Return a copy of each line in the listing that includes the word "anaconda".

++++ RECORDS TO PROCESS

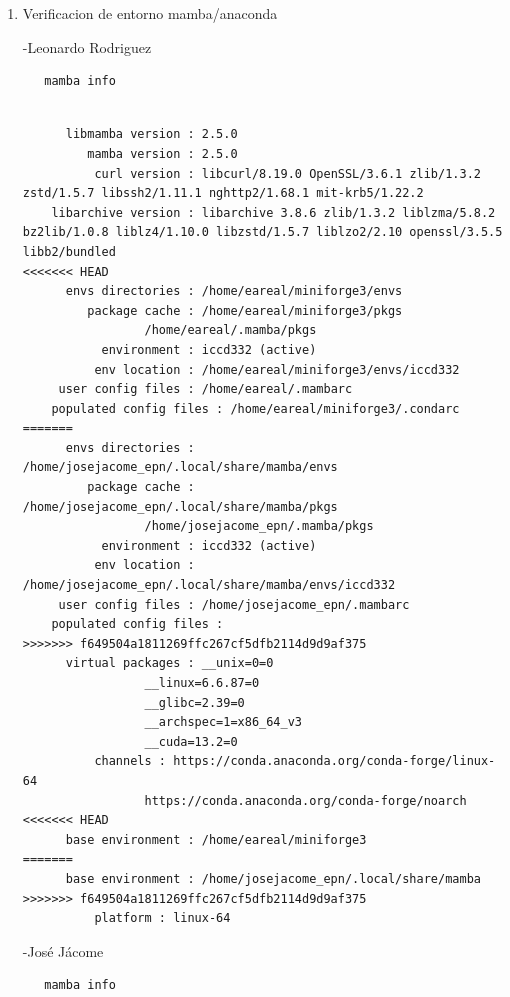\documentclass{article}
\begin{document}
\begin{enumerate}
\item Verificacion de entorno mamba/anaconda

-Leonardo Rodriguez
\begin{verbatim}
   mamba info
\end{verbatim}

\begin{verbatim}

	  libmamba version : 2.5.0
	     mamba version : 2.5.0
	      curl version : libcurl/8.19.0 OpenSSL/3.6.1 zlib/1.3.2 zstd/1.5.7 libssh2/1.11.1 nghttp2/1.68.1 mit-krb5/1.22.2
	libarchive version : libarchive 3.8.6 zlib/1.3.2 liblzma/5.8.2 bz2lib/1.0.8 liblz4/1.10.0 libzstd/1.5.7 liblzo2/2.10 openssl/3.5.5 libb2/bundled
<<<<<<< HEAD
	  envs directories : /home/eareal/miniforge3/envs
	     package cache : /home/eareal/miniforge3/pkgs
			     /home/eareal/.mamba/pkgs
	       environment : iccd332 (active)
	      env location : /home/eareal/miniforge3/envs/iccd332
	 user config files : /home/eareal/.mambarc
    populated config files : /home/eareal/miniforge3/.condarc
=======
	  envs directories : /home/josejacome_epn/.local/share/mamba/envs
	     package cache : /home/josejacome_epn/.local/share/mamba/pkgs
			     /home/josejacome_epn/.mamba/pkgs
	       environment : iccd332 (active)
	      env location : /home/josejacome_epn/.local/share/mamba/envs/iccd332
	 user config files : /home/josejacome_epn/.mambarc
    populated config files : 
>>>>>>> f649504a1811269ffc267cf5dfb2114d9d9af375
	  virtual packages : __unix=0=0
			     __linux=6.6.87=0
			     __glibc=2.39=0
			     __archspec=1=x86_64_v3
			     __cuda=13.2=0
		  channels : https://conda.anaconda.org/conda-forge/linux-64
			     https://conda.anaconda.org/conda-forge/noarch
<<<<<<< HEAD
	  base environment : /home/eareal/miniforge3
=======
	  base environment : /home/josejacome_epn/.local/share/mamba
>>>>>>> f649504a1811269ffc267cf5dfb2114d9d9af375
		  platform : linux-64
\end{verbatim}

-José Jácome
\begin{verbatim}
   mamba info
\end{verbatim}

\begin{verbatim}


\end{verbatim}
\end{enumerate}
\end{document}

++++++++

**EXERCISE OUTPUT**:
\item Verificacion de entorno mamba/anaconda
		  channels : https://conda.anaconda.org/conda-forge/linux-64
			     https://conda.anaconda.org/conda-forge/noarch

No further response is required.